## REQUIREMENT
If a line in the entries contains the string "left", include that line in your answer.

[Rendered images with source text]

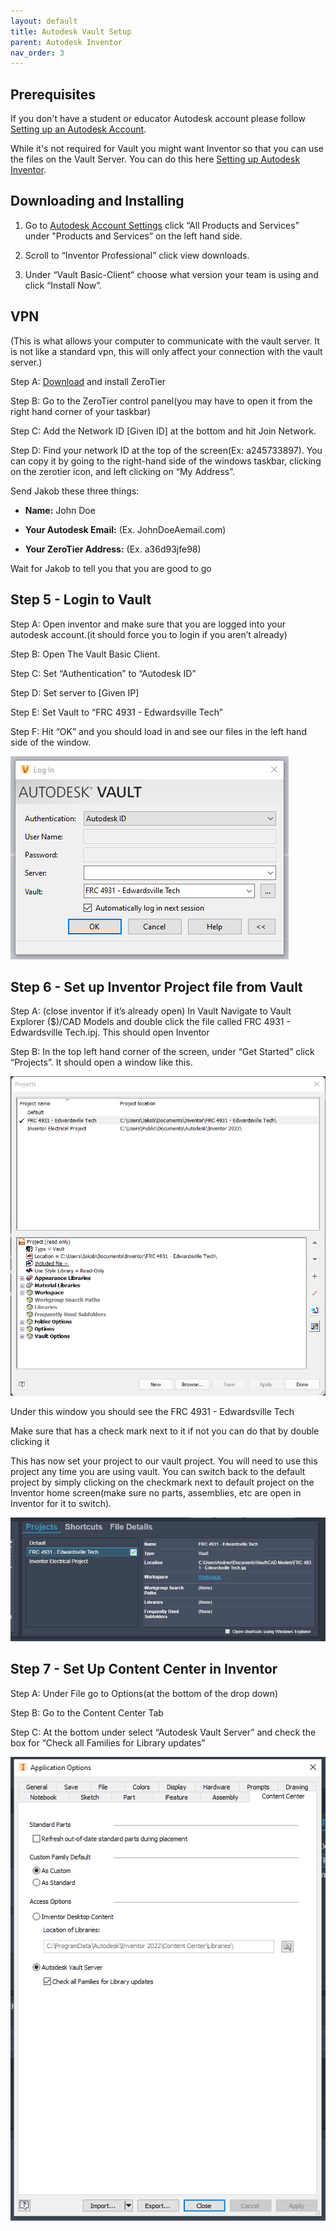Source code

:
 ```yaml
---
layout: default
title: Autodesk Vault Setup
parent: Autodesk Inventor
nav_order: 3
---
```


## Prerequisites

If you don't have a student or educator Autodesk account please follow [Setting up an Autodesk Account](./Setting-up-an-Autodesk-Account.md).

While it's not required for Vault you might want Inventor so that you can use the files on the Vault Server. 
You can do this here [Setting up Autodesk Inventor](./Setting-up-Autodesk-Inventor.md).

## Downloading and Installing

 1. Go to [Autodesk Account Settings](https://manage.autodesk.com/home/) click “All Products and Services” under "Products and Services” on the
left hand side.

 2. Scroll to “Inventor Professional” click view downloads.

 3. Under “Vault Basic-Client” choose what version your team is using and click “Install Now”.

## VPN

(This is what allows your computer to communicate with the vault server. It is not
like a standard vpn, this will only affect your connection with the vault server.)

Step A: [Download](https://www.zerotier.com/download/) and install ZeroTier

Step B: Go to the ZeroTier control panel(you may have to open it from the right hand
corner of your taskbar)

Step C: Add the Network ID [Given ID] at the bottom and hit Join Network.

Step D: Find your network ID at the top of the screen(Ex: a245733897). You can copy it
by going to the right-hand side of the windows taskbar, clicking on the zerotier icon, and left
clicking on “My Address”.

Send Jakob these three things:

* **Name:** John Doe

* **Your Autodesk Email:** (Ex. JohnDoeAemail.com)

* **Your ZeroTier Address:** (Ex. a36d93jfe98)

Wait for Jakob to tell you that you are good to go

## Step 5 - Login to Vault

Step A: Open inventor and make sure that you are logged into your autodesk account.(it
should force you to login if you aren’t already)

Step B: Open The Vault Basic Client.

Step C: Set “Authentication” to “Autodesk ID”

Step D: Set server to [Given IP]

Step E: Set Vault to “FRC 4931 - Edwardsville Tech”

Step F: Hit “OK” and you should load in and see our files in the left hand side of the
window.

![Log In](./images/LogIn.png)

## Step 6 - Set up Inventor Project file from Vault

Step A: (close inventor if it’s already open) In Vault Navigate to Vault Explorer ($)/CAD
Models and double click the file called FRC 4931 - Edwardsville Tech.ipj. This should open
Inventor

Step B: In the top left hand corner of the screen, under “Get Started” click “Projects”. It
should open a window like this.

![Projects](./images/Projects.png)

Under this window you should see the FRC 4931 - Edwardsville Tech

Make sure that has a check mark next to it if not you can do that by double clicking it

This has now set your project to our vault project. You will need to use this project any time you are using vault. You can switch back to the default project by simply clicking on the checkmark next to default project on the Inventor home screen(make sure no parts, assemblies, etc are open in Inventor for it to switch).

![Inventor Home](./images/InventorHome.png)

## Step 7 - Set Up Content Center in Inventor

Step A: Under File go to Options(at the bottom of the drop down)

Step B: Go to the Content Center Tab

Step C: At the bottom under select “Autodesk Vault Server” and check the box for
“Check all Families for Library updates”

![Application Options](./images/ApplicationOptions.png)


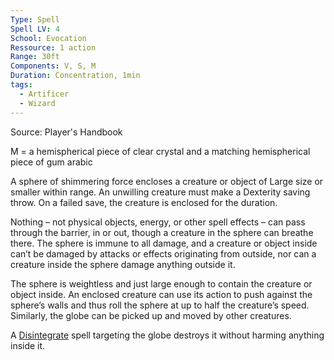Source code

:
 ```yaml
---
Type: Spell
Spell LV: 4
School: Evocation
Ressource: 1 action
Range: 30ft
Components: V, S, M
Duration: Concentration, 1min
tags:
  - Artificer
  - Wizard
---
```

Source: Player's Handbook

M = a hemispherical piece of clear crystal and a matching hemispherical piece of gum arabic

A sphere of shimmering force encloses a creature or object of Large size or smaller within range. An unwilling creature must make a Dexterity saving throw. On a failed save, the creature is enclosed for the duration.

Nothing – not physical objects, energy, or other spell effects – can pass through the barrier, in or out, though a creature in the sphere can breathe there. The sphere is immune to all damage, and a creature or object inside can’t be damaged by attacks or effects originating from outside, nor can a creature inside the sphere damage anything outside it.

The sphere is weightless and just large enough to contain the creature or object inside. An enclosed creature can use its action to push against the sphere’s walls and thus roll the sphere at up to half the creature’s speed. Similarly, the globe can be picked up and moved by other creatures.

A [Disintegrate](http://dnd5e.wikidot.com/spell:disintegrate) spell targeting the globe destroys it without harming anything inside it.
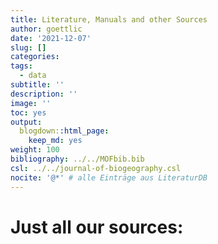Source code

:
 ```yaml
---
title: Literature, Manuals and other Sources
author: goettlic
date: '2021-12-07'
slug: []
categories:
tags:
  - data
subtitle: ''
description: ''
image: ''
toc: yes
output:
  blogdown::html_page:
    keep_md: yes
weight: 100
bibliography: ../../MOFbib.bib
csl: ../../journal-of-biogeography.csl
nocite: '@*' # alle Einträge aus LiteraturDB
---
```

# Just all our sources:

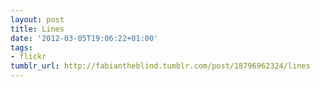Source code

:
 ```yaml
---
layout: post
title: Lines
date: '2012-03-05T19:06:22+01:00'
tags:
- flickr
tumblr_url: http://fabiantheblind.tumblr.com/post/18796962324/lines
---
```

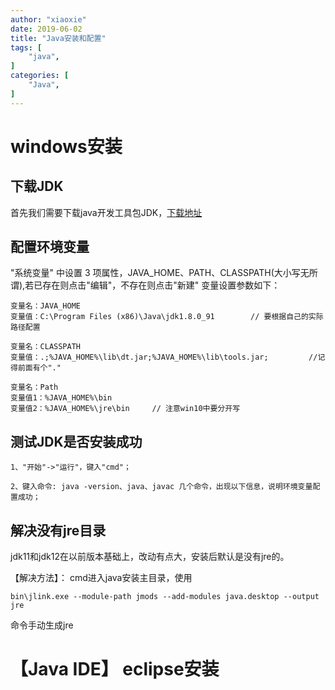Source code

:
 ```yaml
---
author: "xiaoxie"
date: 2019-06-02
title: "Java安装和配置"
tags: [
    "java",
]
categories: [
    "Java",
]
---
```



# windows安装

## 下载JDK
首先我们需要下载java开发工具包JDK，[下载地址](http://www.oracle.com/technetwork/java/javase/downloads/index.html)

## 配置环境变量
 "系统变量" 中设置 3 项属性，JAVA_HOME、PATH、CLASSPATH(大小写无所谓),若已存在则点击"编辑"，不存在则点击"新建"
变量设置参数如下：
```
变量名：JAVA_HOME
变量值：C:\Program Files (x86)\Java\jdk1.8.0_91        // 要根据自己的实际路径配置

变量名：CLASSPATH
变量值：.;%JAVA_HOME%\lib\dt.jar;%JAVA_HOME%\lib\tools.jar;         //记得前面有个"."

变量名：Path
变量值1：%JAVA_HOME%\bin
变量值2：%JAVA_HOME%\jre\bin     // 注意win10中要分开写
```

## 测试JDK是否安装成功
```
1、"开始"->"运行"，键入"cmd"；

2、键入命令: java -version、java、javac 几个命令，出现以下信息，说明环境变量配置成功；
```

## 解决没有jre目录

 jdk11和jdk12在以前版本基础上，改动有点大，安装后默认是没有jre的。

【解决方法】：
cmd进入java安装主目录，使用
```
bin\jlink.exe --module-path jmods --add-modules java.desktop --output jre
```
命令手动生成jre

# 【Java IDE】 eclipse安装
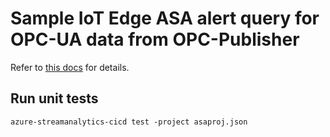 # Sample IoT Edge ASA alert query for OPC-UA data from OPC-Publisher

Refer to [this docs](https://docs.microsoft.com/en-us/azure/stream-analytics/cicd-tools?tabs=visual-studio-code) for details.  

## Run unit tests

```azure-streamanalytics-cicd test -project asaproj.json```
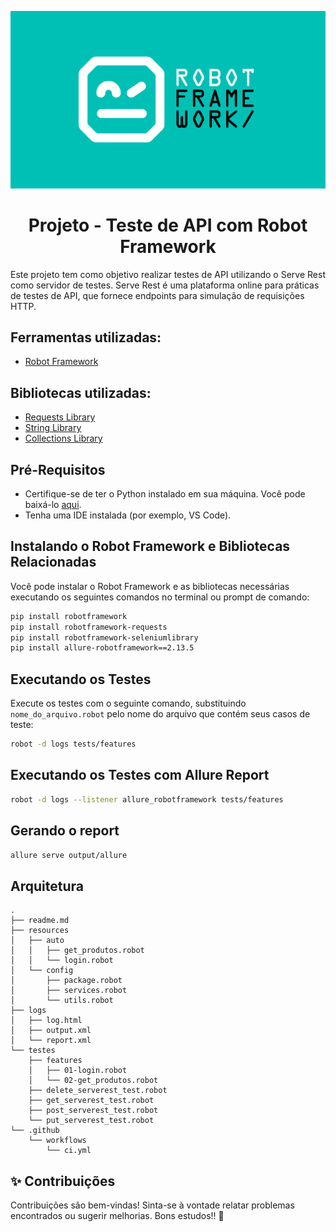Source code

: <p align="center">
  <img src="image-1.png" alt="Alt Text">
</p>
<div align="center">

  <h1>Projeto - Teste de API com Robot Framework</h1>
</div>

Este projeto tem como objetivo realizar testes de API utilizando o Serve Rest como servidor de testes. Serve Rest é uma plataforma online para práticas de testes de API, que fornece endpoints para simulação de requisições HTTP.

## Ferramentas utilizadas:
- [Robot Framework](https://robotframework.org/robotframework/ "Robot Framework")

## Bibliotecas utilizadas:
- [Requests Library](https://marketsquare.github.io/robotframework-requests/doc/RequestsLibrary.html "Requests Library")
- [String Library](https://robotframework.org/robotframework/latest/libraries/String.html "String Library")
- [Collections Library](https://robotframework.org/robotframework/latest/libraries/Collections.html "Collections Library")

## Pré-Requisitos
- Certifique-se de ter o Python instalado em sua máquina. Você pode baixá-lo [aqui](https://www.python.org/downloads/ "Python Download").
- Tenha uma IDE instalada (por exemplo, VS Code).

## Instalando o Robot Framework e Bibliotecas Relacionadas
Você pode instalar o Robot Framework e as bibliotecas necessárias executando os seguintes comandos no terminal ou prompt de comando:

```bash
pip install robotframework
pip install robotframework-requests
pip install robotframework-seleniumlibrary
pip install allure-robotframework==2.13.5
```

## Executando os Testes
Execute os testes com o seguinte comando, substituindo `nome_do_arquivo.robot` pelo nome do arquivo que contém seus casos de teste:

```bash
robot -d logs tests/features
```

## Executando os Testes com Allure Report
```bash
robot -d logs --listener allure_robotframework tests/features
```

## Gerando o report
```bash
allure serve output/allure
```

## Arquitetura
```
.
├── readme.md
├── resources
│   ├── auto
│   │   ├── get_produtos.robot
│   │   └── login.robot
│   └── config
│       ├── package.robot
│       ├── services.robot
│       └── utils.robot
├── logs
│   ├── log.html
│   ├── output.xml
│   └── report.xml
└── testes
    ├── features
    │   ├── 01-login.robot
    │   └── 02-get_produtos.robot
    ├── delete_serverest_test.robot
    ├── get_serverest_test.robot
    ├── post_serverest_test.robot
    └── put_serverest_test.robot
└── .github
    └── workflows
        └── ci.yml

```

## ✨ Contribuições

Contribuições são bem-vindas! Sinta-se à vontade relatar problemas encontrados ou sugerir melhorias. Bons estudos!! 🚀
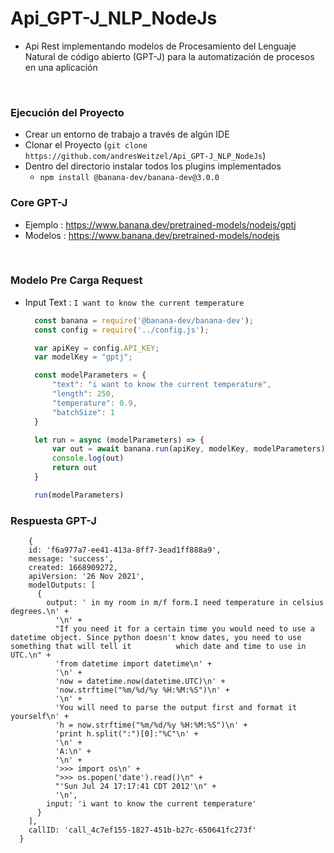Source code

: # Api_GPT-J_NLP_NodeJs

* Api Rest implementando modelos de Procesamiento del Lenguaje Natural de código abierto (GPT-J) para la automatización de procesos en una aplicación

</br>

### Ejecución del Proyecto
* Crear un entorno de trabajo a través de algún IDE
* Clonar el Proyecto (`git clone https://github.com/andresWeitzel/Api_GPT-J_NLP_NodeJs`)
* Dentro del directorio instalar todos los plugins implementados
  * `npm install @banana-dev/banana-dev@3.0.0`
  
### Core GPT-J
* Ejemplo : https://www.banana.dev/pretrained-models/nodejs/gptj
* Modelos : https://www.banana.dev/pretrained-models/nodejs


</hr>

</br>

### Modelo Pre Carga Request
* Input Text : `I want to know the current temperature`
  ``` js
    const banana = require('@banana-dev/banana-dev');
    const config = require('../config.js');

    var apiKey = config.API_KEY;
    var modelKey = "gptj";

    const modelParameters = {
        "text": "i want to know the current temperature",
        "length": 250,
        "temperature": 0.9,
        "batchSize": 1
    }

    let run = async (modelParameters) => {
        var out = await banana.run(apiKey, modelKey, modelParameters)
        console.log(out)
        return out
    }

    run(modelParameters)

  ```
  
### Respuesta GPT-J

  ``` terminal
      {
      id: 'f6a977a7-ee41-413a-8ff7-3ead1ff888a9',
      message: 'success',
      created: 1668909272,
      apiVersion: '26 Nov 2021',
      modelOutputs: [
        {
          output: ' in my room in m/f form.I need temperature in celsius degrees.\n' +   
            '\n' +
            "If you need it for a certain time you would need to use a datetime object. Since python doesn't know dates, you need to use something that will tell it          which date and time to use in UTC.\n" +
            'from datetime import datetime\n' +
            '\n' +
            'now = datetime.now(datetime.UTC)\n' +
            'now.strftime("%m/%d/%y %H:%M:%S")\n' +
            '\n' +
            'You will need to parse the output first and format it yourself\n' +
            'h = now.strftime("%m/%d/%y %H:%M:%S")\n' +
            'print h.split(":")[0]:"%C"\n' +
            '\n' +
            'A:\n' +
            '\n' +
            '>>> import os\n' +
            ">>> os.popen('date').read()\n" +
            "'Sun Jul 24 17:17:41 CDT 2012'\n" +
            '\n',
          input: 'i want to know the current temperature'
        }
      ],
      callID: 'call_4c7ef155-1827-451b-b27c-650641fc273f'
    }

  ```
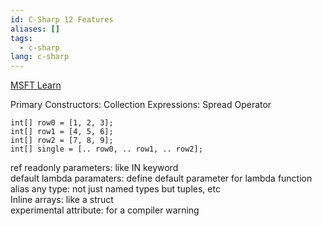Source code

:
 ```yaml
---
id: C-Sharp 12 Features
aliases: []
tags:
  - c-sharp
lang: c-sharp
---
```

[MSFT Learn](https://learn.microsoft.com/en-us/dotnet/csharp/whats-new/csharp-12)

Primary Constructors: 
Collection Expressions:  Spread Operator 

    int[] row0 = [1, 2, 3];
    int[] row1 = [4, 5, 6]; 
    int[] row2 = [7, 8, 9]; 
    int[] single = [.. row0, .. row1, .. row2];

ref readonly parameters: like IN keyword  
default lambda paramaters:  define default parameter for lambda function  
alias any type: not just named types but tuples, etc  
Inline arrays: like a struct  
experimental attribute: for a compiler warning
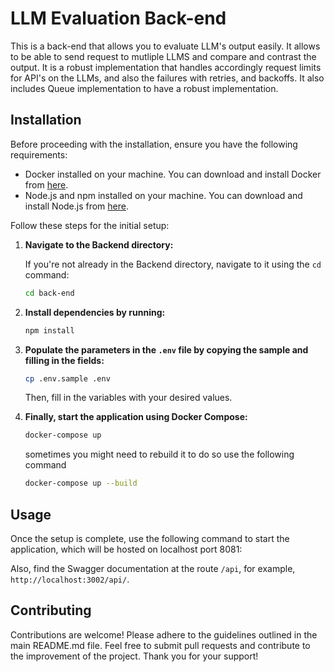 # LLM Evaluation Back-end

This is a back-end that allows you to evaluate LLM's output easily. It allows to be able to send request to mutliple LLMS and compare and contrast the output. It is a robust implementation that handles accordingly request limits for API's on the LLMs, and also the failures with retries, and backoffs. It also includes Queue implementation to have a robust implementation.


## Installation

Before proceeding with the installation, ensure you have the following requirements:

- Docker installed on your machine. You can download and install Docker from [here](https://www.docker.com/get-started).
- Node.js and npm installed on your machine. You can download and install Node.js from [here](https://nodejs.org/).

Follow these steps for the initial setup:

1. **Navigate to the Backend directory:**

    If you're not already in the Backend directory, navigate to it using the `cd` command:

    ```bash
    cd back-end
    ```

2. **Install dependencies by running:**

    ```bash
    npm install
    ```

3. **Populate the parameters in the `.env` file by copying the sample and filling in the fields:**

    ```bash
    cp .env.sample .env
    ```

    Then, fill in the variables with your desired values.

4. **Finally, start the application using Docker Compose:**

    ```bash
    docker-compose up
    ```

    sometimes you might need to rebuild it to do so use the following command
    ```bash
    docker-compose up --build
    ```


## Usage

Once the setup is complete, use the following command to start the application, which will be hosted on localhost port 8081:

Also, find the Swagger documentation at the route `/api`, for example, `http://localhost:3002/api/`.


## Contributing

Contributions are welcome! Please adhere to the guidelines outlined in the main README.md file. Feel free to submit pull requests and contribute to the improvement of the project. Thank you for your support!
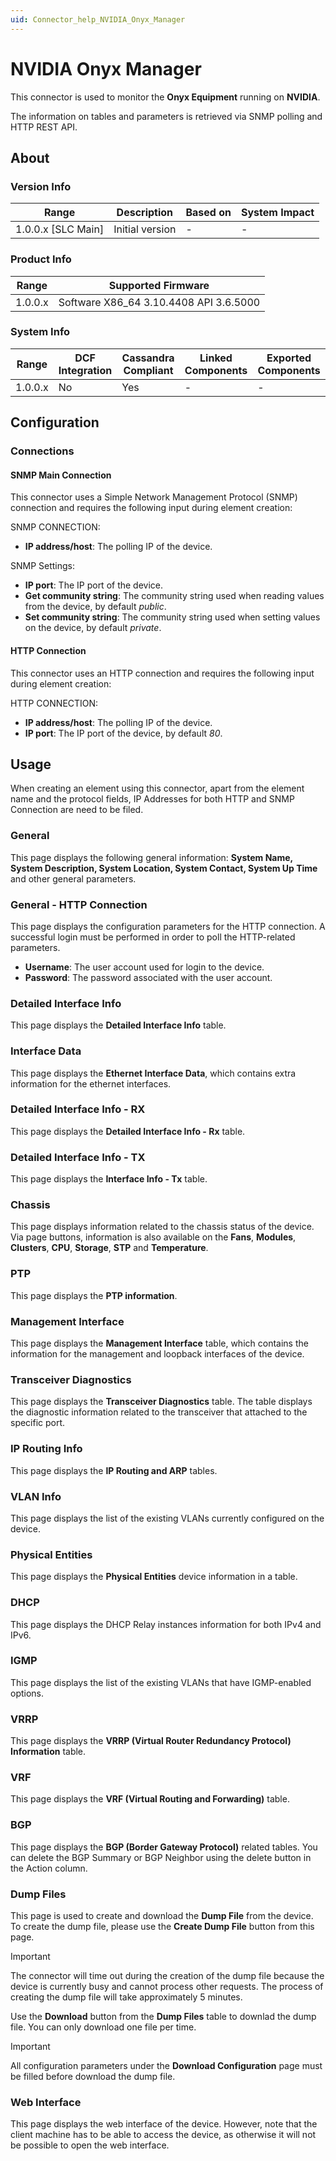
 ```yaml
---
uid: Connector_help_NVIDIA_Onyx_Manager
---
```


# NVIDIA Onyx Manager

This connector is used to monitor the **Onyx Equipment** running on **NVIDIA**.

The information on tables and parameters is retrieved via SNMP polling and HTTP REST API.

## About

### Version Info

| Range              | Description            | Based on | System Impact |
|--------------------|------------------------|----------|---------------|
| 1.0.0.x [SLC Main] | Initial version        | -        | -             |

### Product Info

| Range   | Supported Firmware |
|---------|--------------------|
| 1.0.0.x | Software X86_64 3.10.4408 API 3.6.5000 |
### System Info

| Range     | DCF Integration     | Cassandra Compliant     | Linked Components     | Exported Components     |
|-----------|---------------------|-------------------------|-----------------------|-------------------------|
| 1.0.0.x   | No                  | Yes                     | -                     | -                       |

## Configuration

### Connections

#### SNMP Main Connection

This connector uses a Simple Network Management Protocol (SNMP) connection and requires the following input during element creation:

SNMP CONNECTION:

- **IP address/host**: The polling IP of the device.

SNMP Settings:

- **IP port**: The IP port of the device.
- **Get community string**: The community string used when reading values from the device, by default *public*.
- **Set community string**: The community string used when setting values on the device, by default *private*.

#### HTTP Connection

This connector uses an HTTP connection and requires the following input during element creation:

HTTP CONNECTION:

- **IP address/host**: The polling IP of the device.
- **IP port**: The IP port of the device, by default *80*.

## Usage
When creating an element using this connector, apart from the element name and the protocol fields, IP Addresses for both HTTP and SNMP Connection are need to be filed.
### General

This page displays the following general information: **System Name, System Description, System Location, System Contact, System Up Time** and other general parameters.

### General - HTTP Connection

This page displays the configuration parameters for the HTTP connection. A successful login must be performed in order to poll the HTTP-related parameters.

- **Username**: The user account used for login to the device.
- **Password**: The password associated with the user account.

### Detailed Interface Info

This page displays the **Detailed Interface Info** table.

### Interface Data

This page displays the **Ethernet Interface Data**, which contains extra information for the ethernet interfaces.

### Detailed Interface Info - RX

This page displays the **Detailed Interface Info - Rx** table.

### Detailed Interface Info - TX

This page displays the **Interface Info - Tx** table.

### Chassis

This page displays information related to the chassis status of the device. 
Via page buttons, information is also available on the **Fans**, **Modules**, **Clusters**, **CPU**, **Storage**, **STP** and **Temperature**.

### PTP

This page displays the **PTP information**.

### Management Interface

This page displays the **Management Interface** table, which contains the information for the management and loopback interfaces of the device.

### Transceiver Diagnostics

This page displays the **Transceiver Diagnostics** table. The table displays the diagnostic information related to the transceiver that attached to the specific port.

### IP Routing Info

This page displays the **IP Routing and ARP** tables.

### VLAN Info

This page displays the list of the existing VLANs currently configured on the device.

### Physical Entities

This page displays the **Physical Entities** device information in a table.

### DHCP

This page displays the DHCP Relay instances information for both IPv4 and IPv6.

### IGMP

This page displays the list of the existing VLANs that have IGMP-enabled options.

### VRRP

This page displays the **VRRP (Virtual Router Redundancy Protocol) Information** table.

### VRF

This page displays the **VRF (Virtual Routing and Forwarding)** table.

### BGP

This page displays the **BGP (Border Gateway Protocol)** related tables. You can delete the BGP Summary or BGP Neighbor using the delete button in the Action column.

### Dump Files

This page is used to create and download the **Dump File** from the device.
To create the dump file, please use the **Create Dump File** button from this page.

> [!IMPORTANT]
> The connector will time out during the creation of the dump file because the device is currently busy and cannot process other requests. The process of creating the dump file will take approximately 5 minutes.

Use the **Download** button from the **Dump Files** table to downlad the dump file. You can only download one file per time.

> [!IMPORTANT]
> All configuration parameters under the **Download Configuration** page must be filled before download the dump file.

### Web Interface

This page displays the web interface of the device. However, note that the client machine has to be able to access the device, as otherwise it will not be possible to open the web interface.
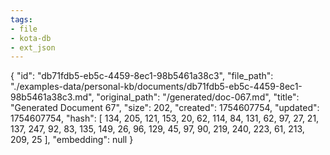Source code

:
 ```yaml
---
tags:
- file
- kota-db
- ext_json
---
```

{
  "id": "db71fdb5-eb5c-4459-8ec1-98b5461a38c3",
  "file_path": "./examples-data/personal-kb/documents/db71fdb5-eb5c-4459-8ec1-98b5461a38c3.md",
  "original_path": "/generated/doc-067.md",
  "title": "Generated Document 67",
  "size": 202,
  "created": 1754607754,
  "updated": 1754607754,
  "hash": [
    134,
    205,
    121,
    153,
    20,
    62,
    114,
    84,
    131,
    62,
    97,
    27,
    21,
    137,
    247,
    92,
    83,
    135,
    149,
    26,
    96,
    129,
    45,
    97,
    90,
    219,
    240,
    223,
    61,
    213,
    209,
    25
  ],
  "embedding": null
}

## ANSWER SECTION
left hand side.
by going to the right-hand side of the windows taskbar, clicking on the zerotier icon, and left
Step F: Hit “OK” and you should load in and see our files in the left hand side of the
Step B: In the top left hand corner of the screen, under “Get Started” click “Projects”. It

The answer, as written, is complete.